**YOUR OBJECTIVE**
Going from the top of the listing below to the line that holds "area, consecutive integers, and", reproduce each line exactly; no pictures.

**EXCERPTED DATA**
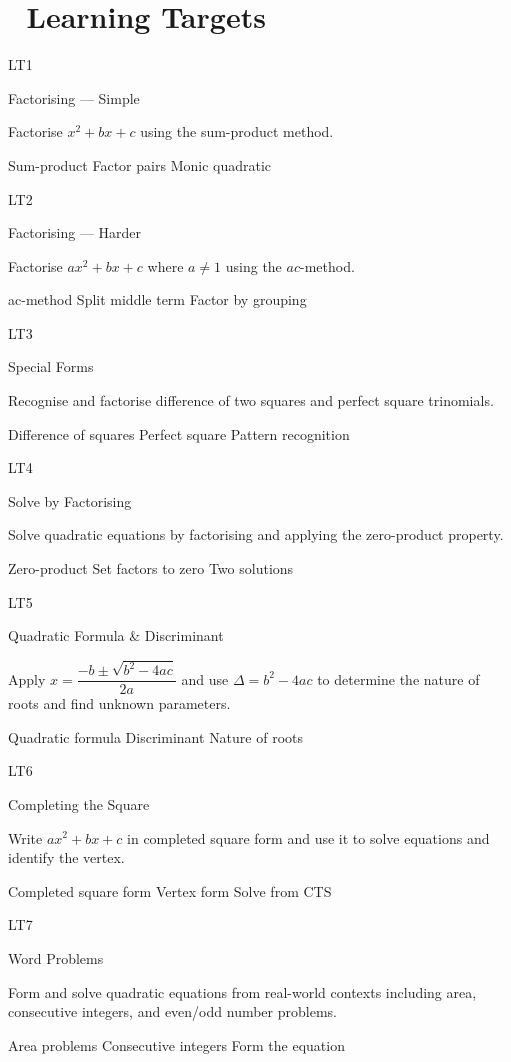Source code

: \documentclass[
  letterpaper,
  DIV=11,
  numbers=noendperiod]{scrreprt}
\theoremstyle{definition}
\theoremstyle{remark}
\begin{document}
\section{🎯 Learning Targets}\label{learning-targets-5}

LT1

Factorising --- Simple

Factorise \(x^2 + bx + c\) using the sum-product method.

{Sum-product} {Factor pairs} {Monic quadratic}

LT2

Factorising --- Harder

Factorise \(ax^2 + bx + c\) where \(a \neq 1\) using the \(ac\)-method.

{ac-method} {Split middle term} {Factor by grouping}

LT3

Special Forms

Recognise and factorise difference of two squares and perfect square
trinomials.

{Difference of squares} {Perfect square} {Pattern recognition}

LT4

Solve by Factorising

Solve quadratic equations by factorising and applying the zero-product
property.

{Zero-product} {Set factors to zero} {Two solutions}

LT5

Quadratic Formula \& Discriminant

Apply \(x = \dfrac{-b \pm \sqrt{b^2-4ac}}{2a}\) and use
\(\Delta = b^2 - 4ac\) to determine the nature of roots and find unknown
parameters.

{Quadratic formula} {Discriminant} {Nature of roots}

LT6

Completing the Square

Write \(ax^2 + bx + c\) in completed square form and use it to solve
equations and identify the vertex.

{Completed square form} {Vertex form} {Solve from CTS}

LT7

Word Problems

Form and solve quadratic equations from real-world contexts including
area, consecutive integers, and even/odd number problems.

{Area problems} {Consecutive integers} {Form the equation}
\end{document}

**ANSWER FOR THIS EXERCISE**
Source code

: \documentclass[
  letterpaper,
  DIV=11,
  numbers=noendperiod]{scrreprt}
\theoremstyle{definition}
\theoremstyle{remark}
\begin{document}
\section{🎯 Learning Targets}\label{learning-targets-5}

LT1

Factorising --- Simple

Factorise \(x^2 + bx + c\) using the sum-product method.

{Sum-product} {Factor pairs} {Monic quadratic}

LT2

Factorising --- Harder

Factorise \(ax^2 + bx + c\) where \(a \neq 1\) using the \(ac\)-method.

{ac-method} {Split middle term} {Factor by grouping}

LT3

Special Forms

Recognise and factorise difference of two squares and perfect square
trinomials.

{Difference of squares} {Perfect square} {Pattern recognition}

LT4

Solve by Factorising

Solve quadratic equations by factorising and applying the zero-product
property.

{Zero-product} {Set factors to zero} {Two solutions}

LT5

Quadratic Formula \& Discriminant

Apply \(x = \dfrac{-b \pm \sqrt{b^2-4ac}}{2a}\) and use
\(\Delta = b^2 - 4ac\) to determine the nature of roots and find unknown
parameters.

{Quadratic formula} {Discriminant} {Nature of roots}

LT6

Completing the Square

Write \(ax^2 + bx + c\) in completed square form and use it to solve
equations and identify the vertex.

{Completed square form} {Vertex form} {Solve from CTS}

LT7

Word Problems

Form and solve quadratic equations from real-world contexts including
area, consecutive integers, and even/odd number problems.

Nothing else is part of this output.